Optimize queries in Postgres

This page focuses on tuning queries for optimal performance in Postgres. We generally recommend building Slate applications on top of Ontology capabilities, using features like object sets and Actions for reading and writing data.

Designing a responsive application requires careful planning and consideration. The data model, query structure, and dependency graph each play an important role in application performance and usability. This guide is focused on performance tuning aspects of PostgreSQL queries that can be written in Slate and includes performance heuristics, methods for identifying tuning opportunities and suggestions for improving performance.

Query performance tuning is an iterative process. There are many different ways to write the same request in order to produce the "correct" answer.

Performance Heuristics

The target execution time for PostgreSQL queries is <= 500ms. This should be possible for the majority of use cases where the dataset in question is less than 10m records, though it requires careful planning and consideration when designing the data model.

When evaluating query performance, particularly with a new dataset, ensure that queries are run multiple times before collecting and analyzing statistics. This will help ensure the dataset is properly cached and the performance is better aligned with the expected usage. If you're interested in learning more about the PostgreSQL cache, see the following links:

EXPLAIN... explained

EXPLAIN is particularly useful command that Postgres provides to return the query execution plan.
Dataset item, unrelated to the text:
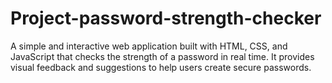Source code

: # Project-password-strength-checker
A simple and interactive web application built with HTML, CSS, and JavaScript that checks the strength of a password in real time. It provides visual feedback and suggestions to help users create secure passwords.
A query plan is created for every request that Postgres receives, which uses the query structure and properties of the data to determine the fastest way to service the request. We'll start with a quick review of the EXPLAIN command, as this will be referenced throughout the guide.

EXPLAIN

NODES

You can think of a node as a logical unit of work, or a step in the query evaluation. The nodes are returned as an inverted graph, which means the first line of the response is the last unit of work that is performed. Each node is preceded by ->.

-> Index Scan using event_type_idx on event (...)

Why this matters: The nodes will be used to identify the inefficient operations in a query execution plan and help prioritize performance tuning efforts.

COST

The first number is the start-up cost (time to retrieve the first record). The second number is the cost to process the entire node from start up to completion.

(**cost=86.83..4577.07** rows=2368 width=10)

Cost is an estimate that the Postgres query planner generates based on object (generally table) statistics. While this number does not represent the actual runtime, it should be directly correlated to the actual execution.

Cost is a combination of several work components: sequential fetch, non-sequential (random) fetch, processing of row, processing operator (function), and processing index entry. The cost represents I/O and CPU activity; the larger the number, the more work Postgres thinks it will need to do in order to complete the task. It's important to note that the Postgres query optimizer determines which execution plan to use based on the cost.

ROWS

Estimated number of rows that will be output by this plan node.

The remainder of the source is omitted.